Элен возвращается в комнату. Она слюнявит два пальца и обходит гостиную, гася курящиеся благовонные конусы влажными пальцами. Прислонившись к каминной полке, она подносит бокал вина к ядовито-розовым губам. Она смотрит поверх бокала, наблюдая за тем, что творится в комнате. Она наблюдает за тем, как Устрица кружит вокруг меня.
Ему столько лет, сколько было бы сейчас ее сыну Патрику.
Элен столько лет, сколько было бы сейчас моей жене, если бы у меня была жена.
Устрица — это сын, который был бы у Элен, если бы у нее был сын.
Гипотетически, разумеется.
Это могла бы быть моя жизнь, если бы у меня была жизнь. Моя жена — пьяная и холодная. Мы с ней давно уже чужие люди. Моя дочь увлекается оккультизмом и проводит какие-то идиотские ритуалы. Она нас стыдится, своих родителей. Ее бойфренд — вот этот хипповский придурок — пытается затеять ссору со мной, ее отцом.
Может быть, все-таки можно вернуться в прошлое.
Повернуть время вспять.
И воскресить мертвых.
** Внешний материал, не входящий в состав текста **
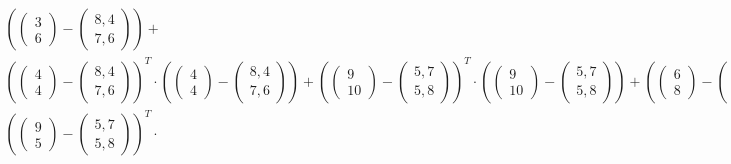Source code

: \documentclass[a4paper,parskip=full-]{article}
\begin{document}
\begin{multline}
\left( \begin{pmatrix} 3 \\ 6 \end{pmatrix} - \begin{pmatrix} 8,4 \\ 7,6 \end{pmatrix} \right) + \\
\left( \begin{pmatrix} 4 \\ 4 \end{pmatrix} - \begin{pmatrix} 8,4 \\ 7,6 \end{pmatrix} \right)^T \cdot
\left( \begin{pmatrix} 4 \\ 4 \end{pmatrix} - \begin{pmatrix} 8,4 \\ 7,6 \end{pmatrix} \right) + 
\left( \begin{pmatrix}  9 \\ 10 \end{pmatrix} - \begin{pmatrix} 5,7 \\ 5,8 \end{pmatrix} \right)^T \cdot
\left( \begin{pmatrix}  9 \\ 10 \end{pmatrix} - \begin{pmatrix} 5,7 \\ 5,8 \end{pmatrix} \right) +
\left( \begin{pmatrix}  6 \\  8 \end{pmatrix} - \begin{pmatrix} 5,7 \\ 5,8 \end{pmatrix} \right)^T \cdot
\left( \begin{pmatrix}  6 \\  8 \end{pmatrix} - \begin{pmatrix} 5,7 \\ 5,8 \end{pmatrix} \right) + \\
\left( \begin{pmatrix}  9 \\  5 \end{pmatrix} - \begin{pmatrix} 5,7 \\ 5,8 \end{pmatrix} \right)^T \cdot

\end{multline}
\end{document}
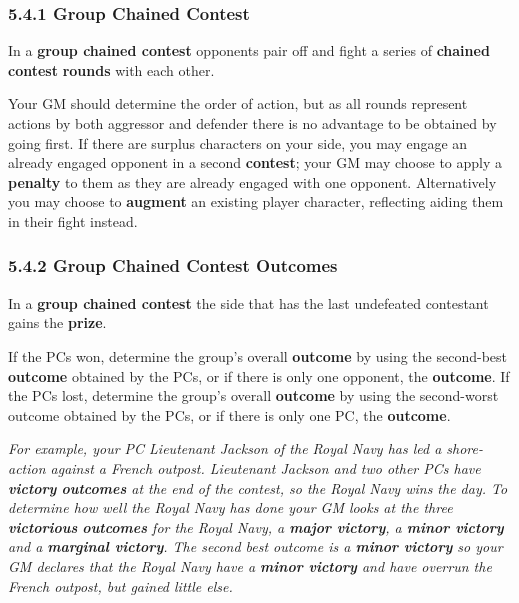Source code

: \documentclass[
]{article}
\begin{document}
\hypertarget{group-chained-contest}{%
\subsubsection{5.4.1 Group Chained
Contest}\label{group-chained-contest}}

In a \textbf{group chained contest} opponents pair off and fight a
series of \textbf{chained contest} \textbf{rounds} with each other.

Your GM should determine the order of action, but as all rounds
represent actions by both aggressor and defender there is no advantage
to be obtained by going first. If there are surplus characters on your
side, you may engage an already engaged opponent in a second
\textbf{contest}; your GM may choose to apply a \textbf{penalty} to them
as they are already engaged with one opponent. Alternatively you may
choose to \textbf{augment} an existing player character, reflecting
aiding them in their fight instead.

\hypertarget{group-chained-contest-outcomes}{%
\subsubsection{5.4.2 Group Chained Contest
Outcomes}\label{group-chained-contest-outcomes}}

In a \textbf{group chained contest} the side that has the last
undefeated contestant gains the \textbf{prize}.

If the PCs won, determine the group's overall \textbf{outcome} by using
the second-best \textbf{outcome} obtained by the PCs, or if there is
only one opponent, the \textbf{outcome}. If the PCs lost, determine the
group's overall \textbf{outcome} by using the second-worst outcome
obtained by the PCs, or if there is only one PC, the \textbf{outcome}.

\emph{For example, your PC Lieutenant Jackson of the Royal Navy has led
a shore-action against a French outpost. Lieutenant Jackson and two
other PCs have \textbf{victory} \textbf{outcomes} at the end of the
contest, so the Royal Navy wins the day. To determine how well the Royal
Navy has done your GM looks at the three \textbf{victorious}
\textbf{outcomes} for the Royal Navy, a \textbf{major victory}, a
\textbf{minor victory} and a \textbf{marginal victory}. The second best
outcome is a \textbf{minor victory} so your GM declares that the Royal
Navy have a \textbf{minor victory} and have overrun the French outpost,
but gained little else.}
\end{document}
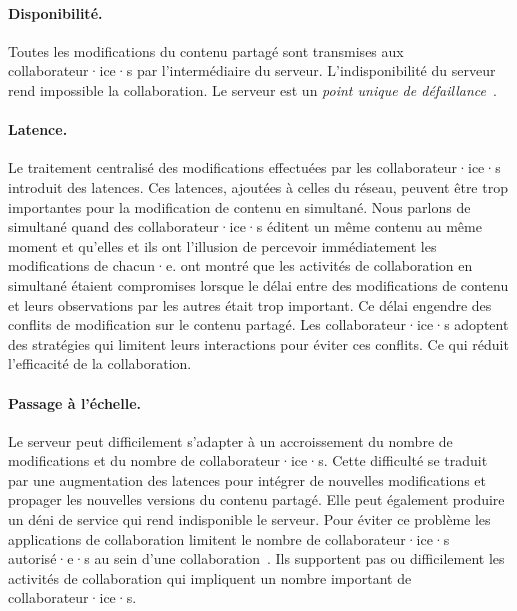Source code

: \paragraph{Disponibilité.}
Toutes les modifications du contenu partagé sont transmises aux collaborateur·ice·s par l'intermédiaire du serveur.
L'indisponibilité du serveur rend impossible la collaboration.
Le serveur est un \emph{point unique de défaillance}~\autocite{dooley2001designing}.

\paragraph{Latence.}
Le traitement centralisé des modifications effectuées par les collaborateur·ice·s introduit des latences.
Ces latences, ajoutées à celles du réseau, peuvent être trop importantes pour la modification de contenu en simultané.
Nous parlons de simultané quand des collaborateur·ice·s éditent un même contenu au même moment et qu'elles et ils ont l'illusion de percevoir immédiatement les modifications de chacun·e.
\textcite{ignat_2015_user-and-delay} ont montré que les activités de collaboration en simultané étaient compromises lorsque le délai entre des modifications de contenu et leurs observations par les autres était trop important.
Ce délai engendre des conflits de modification sur le contenu partagé.
Les collaborateur·ice·s adoptent des stratégies qui limitent leurs interactions pour éviter ces conflits.
Ce qui réduit l'efficacité de la collaboration.

\paragraph{Passage à l'échelle.}
Le serveur peut difficilement s'adapter à un accroissement du nombre de modifications et du nombre de collaborateur·ice·s.
Cette difficulté se traduit par une augmentation des latences pour intégrer de nouvelles modifications et propager les nouvelles versions du contenu partagé.
Elle peut également produire un déni de service qui rend indisponible le serveur.
Pour éviter ce problème les applications de collaboration limitent le nombre de collaborateur·ice·s autorisé·e·s au sein d'une collaboration~\autocite{ignat_2015_user-and-delay,ignat2014_delayeffect}.
Ils supportent pas ou difficilement les activités de collaboration qui impliquent un nombre important de collaborateur·ice·s.

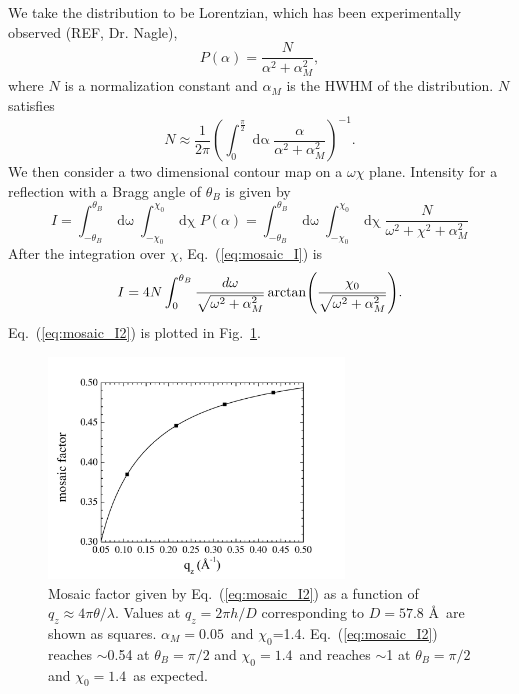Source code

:We take the distribution to be Lorentzian, which has been experimentally
observed (REF, Dr. Nagle),
\begin{equation}
  P(\alpha) = \frac{N}{\alpha^2+\alpha_M^2},
\end{equation}
where $N$ is a normalization constant and $\alpha_M$ is the HWHM of the 
distribution. $N$ satisfies
\begin{equation}
  N \approx \frac{1}{2\pi}\left(\int_0^{\frac{\pi}{2}}\mathop{d\alpha}
  \frac{\alpha}{\alpha^2+\alpha_M^2}\right)^{-1}.
  \label{eq:mosaic_N}
\end{equation}
We then consider a two dimensional contour map on a $\omega\chi$ plane.
Intensity for a reflection with a Bragg angle of $\theta_B$ is
given by
\begin{equation}
  I = \int_{-\theta_B}^{\theta_B}\mathop{d\omega} 
  \int_{-\chi_0}^{\chi_0}\mathop{d\chi} P(\alpha)
  = \int_{-\theta_B}^{\theta_B}\mathop{d\omega}
  \int_{-\chi_0}^{\chi_0}\mathop{d\chi}
  \frac{N}{\omega^2+\chi^2+\alpha_M^2}
  \label{eq:mosaic_I}
\end{equation}
After the integration over $\chi$, Eq.~(\ref{eq:mosaic_I}) is
\begin{equation}
  I = 4N\int_0^{\theta_B}\frac{d\omega}{\sqrt{\omega^2+\alpha_M^2}}
  \arctan\mathopen{}\left( \frac{\chi_0}{\sqrt{\omega^2+\alpha_M^2}} \right)\mathclose{}.
  \label{eq:mosaic_I2}
\end{equation}
Eq.~(\ref{eq:mosaic_I2}) is plotted in Fig.~\ref{fig:mosaic_correction}.

\begin{figure}
  \centering
  \includegraphics[width=0.7\textwidth]{figures/ripple/analysis/mosaic_correction}
  \caption[Mosaic factor given by Eq.~(\ref{eq:mosaic_I2}) as a function of 
  $q_z\approx 4\pi\theta/\lambda$]{Mosaic factor given by 
  Eq.~(\ref{eq:mosaic_I2}) as a function of 
  $q_z\approx 4\pi\theta/\lambda$. Values at $q_z=2\pi h/D$ corresponding 
  to $D=57.8$ \AA\ are shown as squares. $\alpha_M=0.05$\textdegree\ and 
  $\chi_0$=1.4\textdegree. Eq.~(\ref{eq:mosaic_I2}) reaches $\sim$0.54 at 
  $\theta_B=\pi/2$ and $\chi_0=1.4$\textdegree\ and reaches $\sim$1 at
  $\theta_B=\pi/2$ and $\chi_0=1.4$\textdegree\ as expected.}
  \label{fig:mosaic_correction}
\end{figure}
Всех мертвых — прошлых и нынешних.
Может быть, это мой второй шанс. Прожить жизнь заново — так, как я только что описал, как я мог бы ее прожить.
Элен в шиншилловой шубе наблюдает за тем, как попугаи поедает себя. Она наблюдает за Устрицей.
Мона кричит:
— Прошу внимания. — Она говорит: — Пора начинать Заклинание. Но сначала нам нужно создать священное пространство.
У соседей израненный ветеран Гражданской войны возвращается домой — к печальной музыке и Реконструкции.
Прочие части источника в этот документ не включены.